An ordinary cube has four blank faces, one face marked 2 and another marked 3. Then the probability of obtaining 9 in 5 throws, is

To solve the problem, we need to find the probability of obtaining a total of 9 when throwing a specially marked cube 5 times.
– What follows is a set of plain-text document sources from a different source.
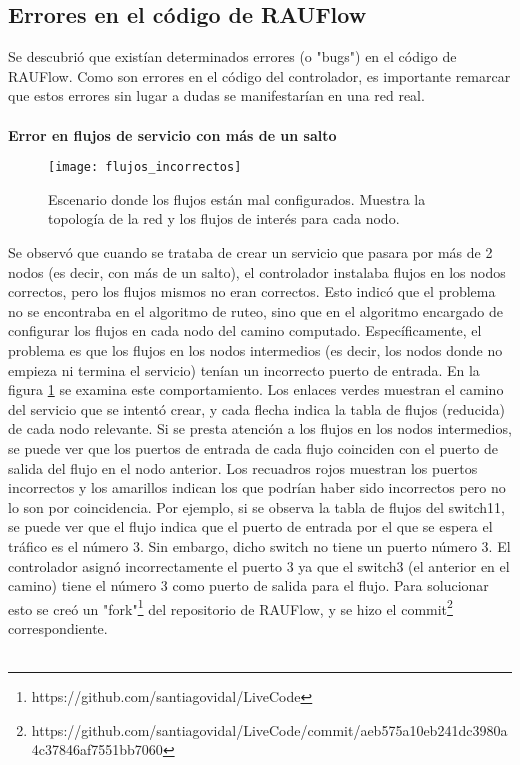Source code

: \subsection{Errores en el código de RAUFlow}
Se descubrió que existían determinados errores (o "bugs") en el código de RAUFlow. Como son errores en el código del controlador, es importante remarcar que estos errores sin lugar a dudas se manifestarían en una red real. \\ \\
\textbf{Error en flujos de servicio con más de un salto} \\
\begin{figure}[t]
	\caption{Escenario donde los flujos están mal configurados. Muestra la topología de la red y los flujos de interés para cada nodo.}
	\texttt{[image: flujos\_incorrectos]}
	\centering
	\label{fig:flujos_incorrectos}
\end{figure}
Se observó que cuando se trataba de crear un servicio que pasara por más de 2 nodos (es decir, con más de un salto), el controlador instalaba flujos en los nodos correctos, pero los flujos mismos no eran correctos. Esto indicó que el problema no se encontraba en el algoritmo de ruteo, sino que en el algoritmo encargado de configurar los flujos en cada nodo del camino computado. Específicamente, el problema es que los flujos en los nodos intermedios (es decir, los nodos donde no empieza ni termina el servicio) tenían un incorrecto puerto de entrada. En la figura \ref{fig:flujos_incorrectos} se examina este comportamiento. Los enlaces verdes muestran el camino del servicio que se intentó crear, y cada flecha indica la tabla de flujos (reducida) de cada nodo relevante. Si se presta atención a los flujos en los nodos intermedios, se puede ver que los puertos de entrada de cada flujo coinciden con el puerto de salida del flujo en el nodo anterior. Los recuadros rojos muestran los puertos incorrectos y los amarillos indican los que podrían haber sido incorrectos pero no lo son por coincidencia. Por ejemplo, si se observa la tabla de flujos del switch11, se puede ver que el flujo indica que el puerto de entrada por el que se espera el tráfico es el número 3. Sin embargo, dicho switch no tiene un puerto número 3. El controlador asignó incorrectamente el puerto 3 ya que el switch3 (el anterior en el camino) tiene el número 3 como puerto de salida para el flujo.
Para solucionar esto se creó un "fork"\footnote{https://github.com/santiagovidal/LiveCode} del repositorio de RAUFlow, y se hizo el commit\footnote{https://github.com/santiagovidal/LiveCode/commit/aeb575a10eb241dc3980a4c37846af7551bb7060} correspondiente. \\ \\
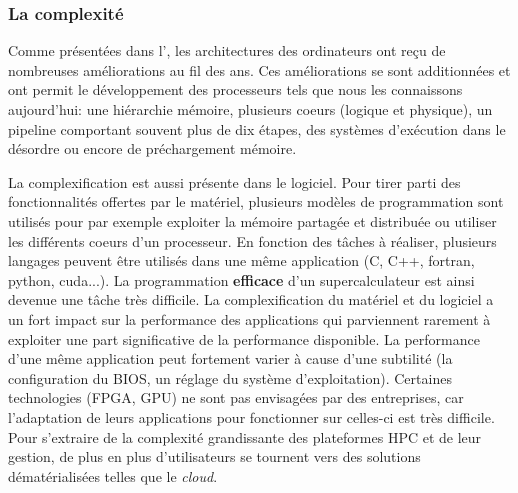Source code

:     \subsubsection{La complexité}\label{sec:edl_chal_complexite}
        
        Comme présentées dans l', les architectures des ordinateurs ont reçu de nombreuses améliorations au fil des ans. Ces améliorations se sont additionnées et ont permit le développement des processeurs tels que nous les connaissons aujourd'hui: une hiérarchie mémoire, plusieurs coeurs (logique et physique), un pipeline comportant souvent plus de dix étapes, des systèmes d'exécution dans le désordre ou encore de préchargement mémoire. 
        
        La complexification est aussi présente dans le logiciel. Pour tirer parti des fonctionnalités offertes par le matériel, plusieurs modèles de programmation sont utilisés pour par exemple exploiter la mémoire partagée et distribuée ou utiliser les différents coeurs d'un processeur. En fonction des tâches à réaliser, plusieurs langages peuvent être utilisés dans une même application (C, C++, fortran, python, cuda...). La programmation \textbf{efficace} d'un supercalculateur est ainsi devenue une tâche très difficile. La complexification du matériel et du logiciel a un fort impact sur la performance des applications qui parviennent rarement à exploiter une part significative de la performance disponible. La performance d’une même application peut fortement varier à cause d’une subtilité (la configuration du BIOS, un réglage du système d’exploitation). Certaines technologies (FPGA, GPU) ne sont pas envisagées par des entreprises, car l'adaptation de leurs applications pour fonctionner sur celles-ci est très difficile. Pour s'extraire de la complexité grandissante des plateformes HPC et de leur gestion, de plus en plus d'utilisateurs se tournent vers des solutions dématérialisées telles que le \textit{cloud}.
        
        
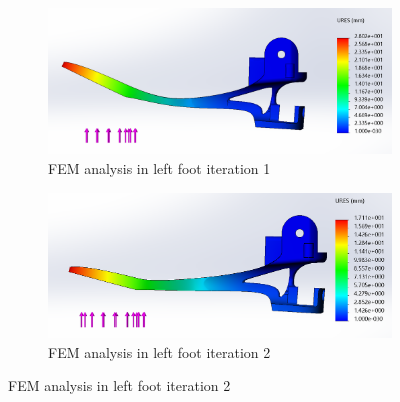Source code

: \begin{figure}[ht]
    \centering
    \begin{subfigure}[b]{0.49\textwidth}
        \includegraphics[width=\textwidth]{figures/fem_5N_1.PNG}
        \caption{FEM analysis in left foot iteration 1}
        \label{fig:fem_foot_iteration_1}
    \end{subfigure}
    \begin{subfigure}[b]{0.49\textwidth}
        \includegraphics[width=\textwidth]{figures/fem_5N_2.PNG}
        \caption{FEM analysis in left foot iteration 2}
        \label{fig:fem_foot_iteration_2}
    \end{subfigure}
\end{figure}

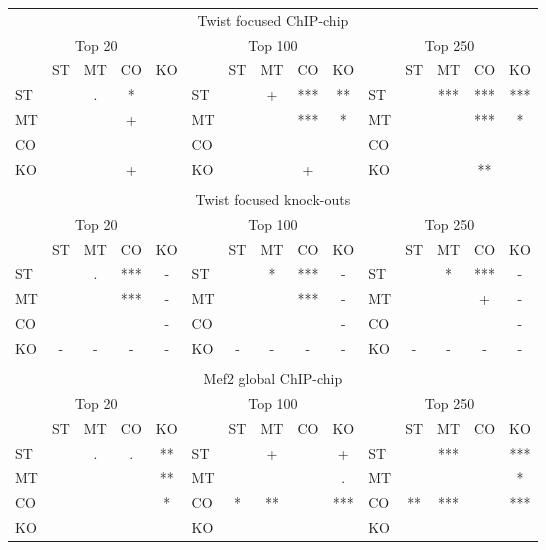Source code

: \documentclass{article}
\begin{document}
\begin{longtable}[c]{lcccc|lcccc|lcccc}
\multicolumn{15}{c}{Twist focused ChIP-chip} \\
\multicolumn{5}{c|}{Top 20} &\multicolumn{5}{c|}{Top 100}  & \multicolumn{5}{c}{Top 250}\\
    & ST  & MT  & CO  & KO &     & ST  & MT  & CO  & KO  &     & ST  & MT  & CO  & KO \\
ST &     & .   & *   &     & ST &     & +   & *** & **  & ST &     & *** & *** & ***\\
MT &     &     & +   &     & MT &     &     & *** & *   & MT &     &     & *** & *  \\
CO &     &     &     &     & CO &     &     &     &     & CO &     &     &     &    \\
KO &     &     & +   &     & KO &     &     & +   &     & KO &     &     & **  &    \\
\hline
\\[0mm]
\multicolumn{15}{c}{Twist focused knock-outs} \\
\multicolumn{5}{c|}{Top 20} &\multicolumn{5}{c|}{Top 100}  & \multicolumn{5}{c}{Top 250}\\
    & ST  & MT  & CO  & KO &     & ST  & MT  & CO  & KO  &     & ST  & MT  & CO  & KO \\
ST &     & .   & *** & -   & ST &     & *   & *** & -   & ST &     & *   & *** & -  \\
MT &     &     & *** & -   & MT &     &     & *** & -   & MT &     &     & +   & -  \\
CO &     &     &     & -   & CO &     &     &     & -   & CO &     &     &     & -  \\
KO & -   & -   & -   & -   & KO & -   & -   & -   & -   & KO & -   & -   & -   & -  \\
\hline
\\[0mm]
\multicolumn{15}{c}{Mef2 global ChIP-chip} \\
\multicolumn{5}{c|}{Top 20} &\multicolumn{5}{c|}{Top 100}  & \multicolumn{5}{c}{Top 250}\\
    & ST  & MT  & CO  & KO &     & ST  & MT  & CO  & KO  &     & ST  & MT  & CO  & KO \\
ST &     & .   & .   & **  & ST &     & +   &     & +   & ST &     & *** &     & ***\\
MT &     &     &     & **  & MT &     &     &     & .   & MT &     &     &     & *  \\
CO &     &     &     & *   & CO & *   & **  &     & *** & CO & **  & *** &     & ***\\
KO &     &     &     &     & KO &     &     &     &     & KO &     &     &     &    \\

\end{longtable}
\end{document}

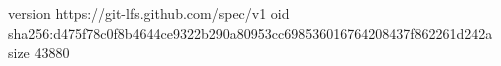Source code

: version https://git-lfs.github.com/spec/v1
oid sha256:d475f78c0f8b4644ce9322b290a80953cc698536016764208437f862261d242a
size 43880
The cube has 4 blank faces, one face marked with 2, and another face marked with 3. ### Step-by-Step Solution: 1. **Understanding the Cube**: - The cube has 6 faces: 4 blank faces, 1 face with the number 2, and 1 face with the number 3. 2. **Total Outcomes**: - When throwing the cube 5 times, the total number of possible outcomes is given by \(6^5\) since there are 6 faces on the cube. - Calculation: \[ 6^5 = 7776 \] 3. **Finding Favorable Outcomes**: - We need to find combinations of the numbers that add up to 9 in 5 throws. The possible combinations of faces that can achieve this are: - 0 times 3 and 4 times 2: \(0 \times 3 + 4 \times 2 = 8\) (not valid) - 1 time 3 and 3 times 2: \(1 \times 3 + 3 \times 2 = 9\) (valid) - 2 times 3 and 1 time 2: \(2 \times 3 + 1 \times 2 = 8\) (not valid) - 3 times 3 and 0 times 2: \(3 \times 3 + 0 \times 2 = 9\) (valid) 4. **Calculating Combinations**: - For the combination of 1 time 3 and 3 times 2: - The number of ways to choose which throw is 3 (out of 5) is given by \( \binom{5}{1} \). - The remaining 4 throws must be 2s, so the number of ways to arrange this is: \[ \binom{5}{1} = 5 \] - For the combination of 3 times 3 and 2 times blank: - The number of ways to choose which 3 throws are 3s (out of 5) is given by \( \binom{5}{3} \). - The remaining 2 throws must be blanks, so the number of ways to arrange this is: \[ \binom{5}{3} = 10 \] 5. **Total Favorable Outcomes**: - Adding the favorable outcomes from both combinations: \[ 5 + 10 = 15 \] 6. **Calculating Probability**: - The probability of obtaining a total of 9 in 5 throws is given by the ratio of favorable outcomes to total outcomes: \[ P = \frac{\text{Favorable Outcomes}}{\text{Total Outcomes}} = \frac{15}{7776} \] 7. **Simplifying the Probability**: - Simplifying \( \frac{15}{7776} \): \[ P = \frac{5}{2592} \] ### Final Answer: The probability of obtaining a total of 9 in 5 throws is \( \frac{5}{2592} \).